If the crystallized complex is assumed to contain two copies of the full-length transposase and two copies of IR DNA, the total molecular weight is 117 kDa. The Matthews coefficient suggests that either one or two copies of the PEC are present in the asymmetric unit, with V M values of 5.71 Å3 Da−1 (78.5% solvent) or 2.85 Å3 Da−1 (56.9% solvent), respectively.
The diffraction data from the Mos1–IR DNA complex are consistent with our previously proposed model of the Mos1 transposase PEC, which contains two parallel IR DNA molecules and a dimer of transposase (Richardson et al., 2006 ). Such an assembly would have twofold symmetry which is approximately parallel to the DNA helical axis (as indicated in Fig. 4 a). If the DNA adopted an antiparallel arrangement (as in the Tn5 synaptic complex structure), the twofold symmetry axis would be perpendicular to the DNA helical axis (Fig. 4 b). Others have proposed that IR ends are brought together by a transposase tetramer (Fig. 4 c), with two binding sites for transposase on each palindromic IR DNA (Augé-Gouillou et al., 2005 ). This assembly would be expected to display two perpendicular twofold-symmetry axes, one of which was parallel to the DNA helical axis.
Molecular replacement using the structure of the catalytic domain of Mos1 transposase (PDB code 2f7t) as the search model in Phaser (Storoni et al., 2004 ) has yielded interpretable electron-density maps. Building and refinement of the structure is in progress.
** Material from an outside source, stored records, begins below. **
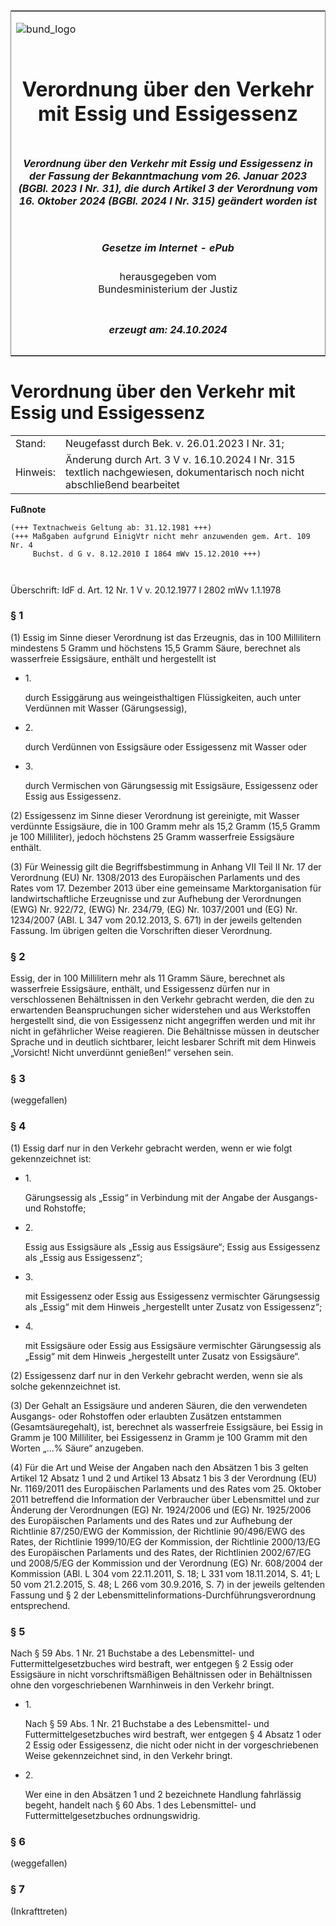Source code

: <span id="DECKBLATT.html"></span>

<table border="0" frame="border" width="100%">

<tr valign="top">

<td align="left">

![bund\_logo](BfJ_2021_Web_de_de.gif)

</td>

<td align="right">

 

</td>

</tr>

<tr align="center" valign="middle">

<td colspan="2">

# Verordnung über den Verkehr mit Essig und Essigessenz

</td>

</tr>

<tr align="center" valign="middle">

<td colspan="2">

##### Verordnung über den Verkehr mit Essig und Essigessenz in der Fassung der Bekanntmachung vom 26. Januar 2023 (BGBl. 2023 I Nr. 31), die durch Artikel 3 der Verordnung vom 16. Oktober 2024 (BGBl. 2024 I Nr. 315) geändert worden ist

</td>

</tr>

<tr align="center" valign="middle">

<td colspan="2">

  
  

##### Gesetze im Internet - ePub  
  
herausgegeben vom  
Bundesministerium der Justiz

</td>

</tr>

<tr align="center" valign="bottom">

<td colspan="2">

  
  

##### erzeugt am: 24.10.2024

</td>

</tr>

</table>

<span id="BJNR007320972.html"></span>

# Verordnung über den Verkehr mit Essig und Essigessenz

<div>

<div class="jnhtml">

|          |                                                                                                                          |
| -------- | ------------------------------------------------------------------------------------------------------------------------ |
| Stand:   | Neugefasst durch Bek. v. 26.01.2023 I Nr. 31;                                                                            |
| Hinweis: | Änderung durch Art. 3 V v. 16.10.2024 I Nr. 315 textlich nachgewiesen, dokumentarisch noch nicht abschließend bearbeitet |

</div>

</div>

<div>

  
**Fußnote**

<div class="jnhtml">

<div>

<div class="jurAbsatz">

  

``` 
(+++ Textnachweis Geltung ab: 31.12.1981 +++)
(+++ Maßgaben aufgrund EinigVtr nicht mehr anzuwenden gem. Art. 109 Nr. 4 
     Buchst. d G v. 8.12.2010 I 1864 mWv 15.12.2010 +++)

 
```

Überschrift: IdF d. Art. 12 Nr. 1 V v. 20.12.1977 I 2802 mWv 1.1.1978

</div>

</div>

</div>

</div>

<span id="BJNR007320972BJNE000204130.html"></span>

### § 1  

<div>

<div class="jnhtml">

<div>

<div class="jurAbsatz">

(1) Essig im Sinne dieser Verordnung ist das Erzeugnis, das in 100
Millilitern mindestens 5 Gramm und höchstens 15,5 Gramm Säure, berechnet
als wasserfreie Essigsäure, enthält und hergestellt ist

  - 1\.
    
    <div style="">
    
    durch Essiggärung aus weingeisthaltigen Flüssigkeiten, auch unter
    Verdünnen mit Wasser (Gärungsessig),
    
    </div>

  - 2\.
    
    <div style="">
    
    durch Verdünnen von Essigsäure oder Essigessenz mit Wasser oder
    
    </div>

  - 3\.
    
    <div style="">
    
    durch Vermischen von Gärungsessig mit Essigsäure, Essigessenz oder
    Essig aus Essigessenz.
    
    </div>

</div>

<div class="jurAbsatz">

(2) Essigessenz im Sinne dieser Verordnung ist gereinigte, mit Wasser
verdünnte Essigsäure, die in 100 Gramm mehr als 15,2 Gramm (15,5 Gramm
je 100 Milliliter), jedoch höchstens 25 Gramm wasserfreie Essigsäure
enthält.

</div>

<div class="jurAbsatz">

(3) Für Weinessig gilt die Begriffsbestimmung in Anhang VII Teil II Nr.
17 der Verordnung (EU) Nr. 1308/2013 des Europäischen Parlaments und des
Rates vom 17. Dezember 2013 über eine gemeinsame Marktorganisation für
landwirtschaftliche Erzeugnisse und zur Aufhebung der Verordnungen (EWG)
Nr. 922/72, (EWG) Nr. 234/79, (EG) Nr. 1037/2001 und (EG) Nr. 1234/2007
(ABl. L 347 vom 20.12.2013, S. 671) in der jeweils geltenden Fassung. Im
übrigen gelten die Vorschriften dieser Verordnung.

</div>

</div>

</div>

</div>

<span id="BJNR007320972BJNE000402130.html"></span>

### § 2  

<div>

<div class="jnhtml">

<div>

<div class="jurAbsatz">

Essig, der in 100 Millilitern mehr als 11 Gramm Säure, berechnet als
wasserfreie Essigsäure, enthält, und Essigessenz dürfen nur in
verschlossenen Behältnissen in den Verkehr gebracht werden, die den zu
erwartenden Beanspruchungen sicher widerstehen und aus Werkstoffen
hergestellt sind, die von Essigessenz nicht angegriffen werden und mit
ihr nicht in gefährlicher Weise reagieren. Die Behältnisse müssen in
deutscher Sprache und in deutlich sichtbarer, leicht lesbarer Schrift
mit dem Hinweis „Vorsicht\! Nicht unverdünnt genießen\!“ versehen sein.

</div>

</div>

</div>

</div>

<span id="BJNR007320972BJNE000501130.html"></span>

### § 3  
(weggefallen)

<span id="BJNR007320972BJNE000602130.html"></span>

### § 4  

<div>

<div class="jnhtml">

<div>

<div class="jurAbsatz">

(1) Essig darf nur in den Verkehr gebracht werden, wenn er wie folgt
gekennzeichnet ist:

  - 1\.
    
    <div style="">
    
    Gärungsessig als „Essig“ in Verbindung mit der Angabe der Ausgangs-
    und Rohstoffe;
    
    </div>

  - 2\.
    
    <div style="">
    
    Essig aus Essigsäure als „Essig aus Essigsäure“; Essig aus
    Essigessenz als „Essig aus Essigessenz“;
    
    </div>

  - 3\.
    
    <div style="">
    
    mit Essigessenz oder Essig aus Essigessenz vermischter Gärungsessig
    als „Essig“ mit dem Hinweis „hergestellt unter Zusatz von
    Essigessenz“;
    
    </div>

  - 4\.
    
    <div style="">
    
    mit Essigsäure oder Essig aus Essigsäure vermischter Gärungsessig
    als „Essig“ mit dem Hinweis „hergestellt unter Zusatz von
    Essigsäure“.
    
    </div>

</div>

<div class="jurAbsatz">

(2) Essigessenz darf nur in den Verkehr gebracht werden, wenn sie als
solche gekennzeichnet ist.

</div>

<div class="jurAbsatz">

(3) Der Gehalt an Essigsäure und anderen Säuren, die den verwendeten
Ausgangs- oder Rohstoffen oder erlaubten Zusätzen entstammen
(Gesamtsäuregehalt), ist, berechnet als wasserfreie Essigsäure, bei
Essig in Gramm je 100 Milliliter, bei Essigessenz in Gramm je 100 Gramm
mit den Worten „…% Säure“ anzugeben.

</div>

<div class="jurAbsatz">

(4) Für die Art und Weise der Angaben nach den Absätzen 1 bis 3 gelten
Artikel 12 Absatz 1 und 2 und Artikel 13 Absatz 1 bis 3 der Verordnung
(EU) Nr. 1169/2011 des Europäischen Parlaments und des Rates vom 25.
Oktober 2011 betreffend die Information der Verbraucher über
Lebensmittel und zur Änderung der Verordnungen (EG) Nr. 1924/2006 und
(EG) Nr. 1925/2006 des Europäischen Parlaments und des Rates und zur
Aufhebung der Richtlinie 87/250/EWG der Kommission, der Richtlinie
90/496/EWG des Rates, der Richtlinie 1999/10/EG der Kommission, der
Richtlinie 2000/13/EG des Europäischen Parlaments und des Rates, der
Richtlinien 2002/67/EG und 2008/5/EG der Kommission und der Verordnung
(EG) Nr. 608/2004 der Kommission (ABl. L 304 vom 22.11.2011, S. 18; L
331 vom 18.11.2014, S. 41; L 50 vom 21.2.2015, S. 48; L 266 vom
30.9.2016, S. 7) in der jeweils geltenden Fassung und § 2 der
Lebensmittelinformations-Durchführungsverordnung entsprechend.

</div>

</div>

</div>

</div>

<span id="BJNR007320972BJNE000803130.html"></span>

### § 5  

<div>

<div class="jnhtml">

<div>

<div class="jurAbsatz">

Nach § 59 Abs. 1 Nr. 21 Buchstabe a des Lebensmittel- und
Futtermittelgesetzbuches wird bestraft, wer entgegen § 2 Essig oder
Essigsäure in nicht vorschriftsmäßigen Behältnissen oder in Behältnissen
ohne den vorgeschriebenen Warnhinweis in den Verkehr bringt.

  - 1\.
    
    <div style="">
    
    Nach § 59 Abs. 1 Nr. 21 Buchstabe a des Lebensmittel- und
    Futtermittelgesetzbuches wird bestraft, wer entgegen § 4 Absatz 1
    oder 2 Essig oder Essigessenz, die nicht oder nicht in der
    vorgeschriebenen Weise gekennzeichnet sind, in den Verkehr bringt.
    
    </div>

  - 2\.
    
    <div style="">
    
    Wer eine in den Absätzen 1 und 2 bezeichnete Handlung fahrlässig
    begeht, handelt nach § 60 Abs. 1 des Lebensmittel- und
    Futtermittelgesetzbuches ordnungswidrig.
    
    </div>

</div>

</div>

</div>

</div>

<span id="BJNR007320972BJNE000901130.html"></span>

### § 6  
(weggefallen)

<span id="BJNR007320972BJNE001102130.html"></span>

### § 7  
(Inkrafttreten)

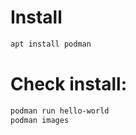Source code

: # Install

```sh
apt install podman
```

# Check install:

```sh
podman run hello-world
podman images
```
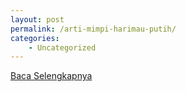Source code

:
 ```yaml
---
layout: post
permalink: /arti-mimpi-harimau-putih/
categories:
    - Uncategorized
---
```


[Baca Selengkapnya](/06)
We are grateful to the staff at the ESRF beamline BM14 for assistance with data collection and the MRC for funding data collection (grant No. BM14U-846). We also thank Dr Marjorie Harding for helpful comments on the manuscript and Dr Alison Burgess Hickman (NIDDK, NIH) for the silver-staining protocol. This work was funded by the Wellcome Trust (grant No. 074522).